PROVIDED INFORMATION →
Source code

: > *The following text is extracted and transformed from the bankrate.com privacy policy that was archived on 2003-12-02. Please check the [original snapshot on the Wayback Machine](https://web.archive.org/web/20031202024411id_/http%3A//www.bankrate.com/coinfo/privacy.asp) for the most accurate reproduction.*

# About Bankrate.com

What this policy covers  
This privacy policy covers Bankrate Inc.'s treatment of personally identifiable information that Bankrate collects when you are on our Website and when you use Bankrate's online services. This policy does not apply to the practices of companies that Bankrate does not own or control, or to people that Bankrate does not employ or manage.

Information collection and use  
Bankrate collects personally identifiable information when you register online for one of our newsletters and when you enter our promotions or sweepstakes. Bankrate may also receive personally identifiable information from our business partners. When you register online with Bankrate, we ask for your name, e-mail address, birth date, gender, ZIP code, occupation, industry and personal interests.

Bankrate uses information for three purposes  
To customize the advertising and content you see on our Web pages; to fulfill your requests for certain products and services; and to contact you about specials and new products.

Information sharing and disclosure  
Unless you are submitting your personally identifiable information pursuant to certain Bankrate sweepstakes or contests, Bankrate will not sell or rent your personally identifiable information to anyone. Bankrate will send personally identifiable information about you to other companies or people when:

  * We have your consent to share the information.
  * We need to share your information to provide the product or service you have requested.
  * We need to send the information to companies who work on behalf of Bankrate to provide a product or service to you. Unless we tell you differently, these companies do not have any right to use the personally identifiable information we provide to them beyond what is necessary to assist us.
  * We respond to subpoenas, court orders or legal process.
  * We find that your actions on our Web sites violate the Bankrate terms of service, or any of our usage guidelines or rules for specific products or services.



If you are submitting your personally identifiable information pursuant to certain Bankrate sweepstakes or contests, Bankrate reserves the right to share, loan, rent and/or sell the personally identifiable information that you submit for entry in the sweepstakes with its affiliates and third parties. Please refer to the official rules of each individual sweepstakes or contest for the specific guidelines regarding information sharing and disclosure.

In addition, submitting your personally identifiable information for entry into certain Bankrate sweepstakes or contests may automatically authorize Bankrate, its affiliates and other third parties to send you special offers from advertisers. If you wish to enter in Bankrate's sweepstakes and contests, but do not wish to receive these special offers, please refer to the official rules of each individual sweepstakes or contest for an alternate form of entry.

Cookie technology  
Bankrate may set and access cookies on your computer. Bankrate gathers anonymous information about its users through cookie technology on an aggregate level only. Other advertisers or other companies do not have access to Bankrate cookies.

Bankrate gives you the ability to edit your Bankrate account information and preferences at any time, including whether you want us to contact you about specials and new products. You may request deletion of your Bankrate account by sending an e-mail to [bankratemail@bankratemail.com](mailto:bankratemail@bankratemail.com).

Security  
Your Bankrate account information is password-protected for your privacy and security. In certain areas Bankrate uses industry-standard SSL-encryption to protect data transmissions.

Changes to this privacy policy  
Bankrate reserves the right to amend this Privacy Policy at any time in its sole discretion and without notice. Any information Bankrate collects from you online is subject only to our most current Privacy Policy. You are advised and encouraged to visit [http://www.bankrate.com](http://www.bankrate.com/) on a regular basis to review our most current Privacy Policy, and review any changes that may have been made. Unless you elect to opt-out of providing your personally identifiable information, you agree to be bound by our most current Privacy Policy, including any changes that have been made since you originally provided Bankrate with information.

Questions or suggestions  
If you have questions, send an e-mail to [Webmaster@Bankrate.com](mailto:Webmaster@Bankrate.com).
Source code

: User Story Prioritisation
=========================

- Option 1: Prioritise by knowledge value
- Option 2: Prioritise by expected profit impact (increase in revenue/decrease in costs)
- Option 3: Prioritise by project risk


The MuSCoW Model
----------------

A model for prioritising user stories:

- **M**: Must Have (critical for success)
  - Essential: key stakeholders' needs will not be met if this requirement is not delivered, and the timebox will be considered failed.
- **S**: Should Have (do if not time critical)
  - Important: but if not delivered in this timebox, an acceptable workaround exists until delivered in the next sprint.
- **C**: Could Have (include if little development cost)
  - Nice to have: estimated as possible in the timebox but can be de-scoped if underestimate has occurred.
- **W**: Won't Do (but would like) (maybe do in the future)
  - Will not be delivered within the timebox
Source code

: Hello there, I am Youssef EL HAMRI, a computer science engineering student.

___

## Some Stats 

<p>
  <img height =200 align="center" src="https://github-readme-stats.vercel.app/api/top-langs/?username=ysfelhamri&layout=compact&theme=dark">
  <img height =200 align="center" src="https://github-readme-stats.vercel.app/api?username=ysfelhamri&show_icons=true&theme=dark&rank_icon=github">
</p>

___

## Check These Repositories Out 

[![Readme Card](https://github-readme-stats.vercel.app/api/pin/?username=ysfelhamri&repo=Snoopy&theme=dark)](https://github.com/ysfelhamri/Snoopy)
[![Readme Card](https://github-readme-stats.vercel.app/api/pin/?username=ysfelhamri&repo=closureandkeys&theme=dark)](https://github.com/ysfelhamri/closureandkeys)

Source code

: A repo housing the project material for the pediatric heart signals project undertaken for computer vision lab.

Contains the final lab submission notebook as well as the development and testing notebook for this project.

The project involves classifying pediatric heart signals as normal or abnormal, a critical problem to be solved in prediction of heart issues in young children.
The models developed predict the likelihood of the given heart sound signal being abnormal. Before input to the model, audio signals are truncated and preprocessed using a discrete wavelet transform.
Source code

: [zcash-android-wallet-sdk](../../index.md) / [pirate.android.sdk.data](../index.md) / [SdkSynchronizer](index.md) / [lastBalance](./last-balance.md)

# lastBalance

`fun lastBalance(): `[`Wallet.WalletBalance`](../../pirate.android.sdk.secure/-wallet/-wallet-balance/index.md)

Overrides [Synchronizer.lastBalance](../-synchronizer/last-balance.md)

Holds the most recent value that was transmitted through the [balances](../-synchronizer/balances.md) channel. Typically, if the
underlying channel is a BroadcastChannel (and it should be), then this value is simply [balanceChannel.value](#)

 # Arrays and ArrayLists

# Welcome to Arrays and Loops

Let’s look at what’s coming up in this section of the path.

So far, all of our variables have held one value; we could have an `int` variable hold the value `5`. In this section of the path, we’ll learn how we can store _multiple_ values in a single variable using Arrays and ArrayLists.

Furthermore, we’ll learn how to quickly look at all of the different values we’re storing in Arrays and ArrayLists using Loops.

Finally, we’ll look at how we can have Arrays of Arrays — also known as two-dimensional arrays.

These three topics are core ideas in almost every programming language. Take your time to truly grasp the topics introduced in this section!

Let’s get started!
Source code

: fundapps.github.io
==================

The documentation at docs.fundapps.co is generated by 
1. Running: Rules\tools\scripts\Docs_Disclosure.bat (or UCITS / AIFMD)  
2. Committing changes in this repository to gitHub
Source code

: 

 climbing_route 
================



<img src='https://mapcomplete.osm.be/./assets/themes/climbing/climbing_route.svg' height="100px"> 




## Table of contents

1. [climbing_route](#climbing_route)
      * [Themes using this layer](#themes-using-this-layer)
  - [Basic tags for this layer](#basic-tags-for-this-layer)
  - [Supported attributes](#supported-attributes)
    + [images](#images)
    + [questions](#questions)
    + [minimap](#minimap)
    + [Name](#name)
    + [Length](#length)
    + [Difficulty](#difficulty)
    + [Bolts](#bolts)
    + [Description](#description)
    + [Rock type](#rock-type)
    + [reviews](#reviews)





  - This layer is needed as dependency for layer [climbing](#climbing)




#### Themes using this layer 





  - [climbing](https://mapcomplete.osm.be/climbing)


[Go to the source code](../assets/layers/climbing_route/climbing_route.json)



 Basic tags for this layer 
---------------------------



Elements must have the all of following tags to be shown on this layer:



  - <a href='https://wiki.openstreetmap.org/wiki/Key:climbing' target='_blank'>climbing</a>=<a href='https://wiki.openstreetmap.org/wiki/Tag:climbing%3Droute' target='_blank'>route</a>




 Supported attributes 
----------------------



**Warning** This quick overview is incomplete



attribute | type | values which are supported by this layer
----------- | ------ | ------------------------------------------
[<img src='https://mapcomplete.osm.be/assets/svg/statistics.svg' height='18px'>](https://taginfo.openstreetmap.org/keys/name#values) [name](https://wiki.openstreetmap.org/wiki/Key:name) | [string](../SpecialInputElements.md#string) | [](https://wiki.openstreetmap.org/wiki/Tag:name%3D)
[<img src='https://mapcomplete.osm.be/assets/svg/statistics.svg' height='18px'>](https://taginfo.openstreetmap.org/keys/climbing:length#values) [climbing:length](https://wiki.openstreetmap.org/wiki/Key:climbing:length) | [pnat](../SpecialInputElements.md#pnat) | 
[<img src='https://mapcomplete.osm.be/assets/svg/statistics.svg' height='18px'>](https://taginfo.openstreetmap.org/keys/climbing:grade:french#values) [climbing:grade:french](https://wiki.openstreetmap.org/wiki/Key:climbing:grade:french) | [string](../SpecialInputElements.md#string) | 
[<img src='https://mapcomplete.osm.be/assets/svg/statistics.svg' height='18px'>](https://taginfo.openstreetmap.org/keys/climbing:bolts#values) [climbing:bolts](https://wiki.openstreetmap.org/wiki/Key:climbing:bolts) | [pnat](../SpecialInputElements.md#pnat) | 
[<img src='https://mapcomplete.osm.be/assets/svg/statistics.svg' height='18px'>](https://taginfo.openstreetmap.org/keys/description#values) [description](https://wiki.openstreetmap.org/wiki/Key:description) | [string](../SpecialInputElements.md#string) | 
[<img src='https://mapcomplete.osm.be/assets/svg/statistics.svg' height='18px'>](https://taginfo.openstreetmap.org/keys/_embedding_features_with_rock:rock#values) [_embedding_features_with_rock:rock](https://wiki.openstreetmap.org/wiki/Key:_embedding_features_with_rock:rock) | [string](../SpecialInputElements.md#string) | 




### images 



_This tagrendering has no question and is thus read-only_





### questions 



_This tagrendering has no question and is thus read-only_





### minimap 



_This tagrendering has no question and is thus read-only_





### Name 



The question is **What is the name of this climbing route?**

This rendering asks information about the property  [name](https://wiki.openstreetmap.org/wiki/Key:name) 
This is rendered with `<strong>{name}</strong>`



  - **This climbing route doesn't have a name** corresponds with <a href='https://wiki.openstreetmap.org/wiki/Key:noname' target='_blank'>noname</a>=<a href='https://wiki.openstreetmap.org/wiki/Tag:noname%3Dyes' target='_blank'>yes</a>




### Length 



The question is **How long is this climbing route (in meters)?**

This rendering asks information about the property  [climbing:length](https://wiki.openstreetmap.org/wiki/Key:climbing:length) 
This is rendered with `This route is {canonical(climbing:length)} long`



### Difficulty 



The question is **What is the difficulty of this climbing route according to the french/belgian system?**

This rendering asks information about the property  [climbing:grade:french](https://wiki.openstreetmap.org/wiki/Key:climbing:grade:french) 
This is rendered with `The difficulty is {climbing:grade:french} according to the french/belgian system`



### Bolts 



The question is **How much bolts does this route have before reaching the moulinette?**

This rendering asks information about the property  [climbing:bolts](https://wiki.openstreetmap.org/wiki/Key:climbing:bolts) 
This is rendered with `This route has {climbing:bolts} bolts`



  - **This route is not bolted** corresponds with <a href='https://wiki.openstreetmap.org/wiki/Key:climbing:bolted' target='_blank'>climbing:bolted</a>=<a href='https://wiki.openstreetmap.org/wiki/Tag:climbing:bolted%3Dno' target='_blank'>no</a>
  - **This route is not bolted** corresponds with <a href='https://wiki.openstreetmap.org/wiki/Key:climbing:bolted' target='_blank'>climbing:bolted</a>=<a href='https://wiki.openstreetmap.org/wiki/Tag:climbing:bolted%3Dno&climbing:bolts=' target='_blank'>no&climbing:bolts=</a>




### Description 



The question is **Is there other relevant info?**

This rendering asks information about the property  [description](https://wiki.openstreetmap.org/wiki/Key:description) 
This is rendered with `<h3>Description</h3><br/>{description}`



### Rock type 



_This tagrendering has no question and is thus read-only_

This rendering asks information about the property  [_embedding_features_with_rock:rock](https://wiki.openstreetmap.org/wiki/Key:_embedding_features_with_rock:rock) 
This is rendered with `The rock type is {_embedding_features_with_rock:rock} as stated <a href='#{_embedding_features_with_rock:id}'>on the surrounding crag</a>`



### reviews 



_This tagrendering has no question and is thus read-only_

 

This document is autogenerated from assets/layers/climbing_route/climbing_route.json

WHAT IS REQUIRED →
Would you output, from the records above, exactly the run of lines that starts at the line containing "most accurate reproduction.*" and ends at the line containing "What this policy covers", and only that run?

EXERCISE RESULT →
: > *The following text is extracted and transformed from the bankrate.com privacy policy that was archived on 2003-12-02. Please check the [original snapshot on the Wayback Machine](https://web.archive.org/web/20031202024411id_/http%3A//www.bankrate.com/coinfo/privacy.asp) for the most accurate reproduction.*

# About Bankrate.com

What this policy covers  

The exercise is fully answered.